- Problem to solve
Below are lines of data; restate word for word those running from the line containing "a union that thrives between my heart" to the line containing "## Gezielte Kapazitätszahlungen", inclusive, and no others.

- Working data
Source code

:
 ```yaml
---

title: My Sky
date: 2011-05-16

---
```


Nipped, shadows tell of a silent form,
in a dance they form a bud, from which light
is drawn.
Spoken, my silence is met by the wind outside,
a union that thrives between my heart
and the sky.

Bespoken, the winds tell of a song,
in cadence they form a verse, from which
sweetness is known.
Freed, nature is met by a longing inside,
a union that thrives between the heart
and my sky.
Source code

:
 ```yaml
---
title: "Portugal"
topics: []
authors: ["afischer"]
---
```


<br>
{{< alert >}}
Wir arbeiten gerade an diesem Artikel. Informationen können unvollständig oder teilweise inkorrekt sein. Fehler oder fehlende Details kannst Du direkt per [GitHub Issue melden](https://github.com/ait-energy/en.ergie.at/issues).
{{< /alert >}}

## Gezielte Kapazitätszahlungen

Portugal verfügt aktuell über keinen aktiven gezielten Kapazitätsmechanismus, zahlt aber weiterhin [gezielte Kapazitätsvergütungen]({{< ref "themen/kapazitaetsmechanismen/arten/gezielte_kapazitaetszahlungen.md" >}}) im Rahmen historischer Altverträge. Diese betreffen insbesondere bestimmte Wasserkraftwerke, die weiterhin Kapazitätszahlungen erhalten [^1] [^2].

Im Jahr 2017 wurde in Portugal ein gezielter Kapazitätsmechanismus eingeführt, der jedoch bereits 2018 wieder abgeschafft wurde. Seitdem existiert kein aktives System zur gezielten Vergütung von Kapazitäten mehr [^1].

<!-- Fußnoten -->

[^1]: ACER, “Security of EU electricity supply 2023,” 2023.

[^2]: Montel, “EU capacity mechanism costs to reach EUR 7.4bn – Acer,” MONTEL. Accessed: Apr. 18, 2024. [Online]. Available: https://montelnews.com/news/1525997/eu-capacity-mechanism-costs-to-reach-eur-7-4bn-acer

- Response for this exercise
a union that thrives between my heart
and the sky.

Bespoken, the winds tell of a song,
in cadence they form a verse, from which
sweetness is known.
Freed, nature is met by a longing inside,
a union that thrives between the heart
and my sky.
Source code

:
 ```yaml
---
title: "Portugal"
topics: []
authors: ["afischer"]
---
```


<br>
{{< alert >}}
Wir arbeiten gerade an diesem Artikel. Informationen können unvollständig oder teilweise inkorrekt sein. Fehler oder fehlende Details kannst Du direkt per [GitHub Issue melden](https://github.com/ait-energy/en.ergie.at/issues).
{{< /alert >}}

## Gezielte Kapazitätszahlungen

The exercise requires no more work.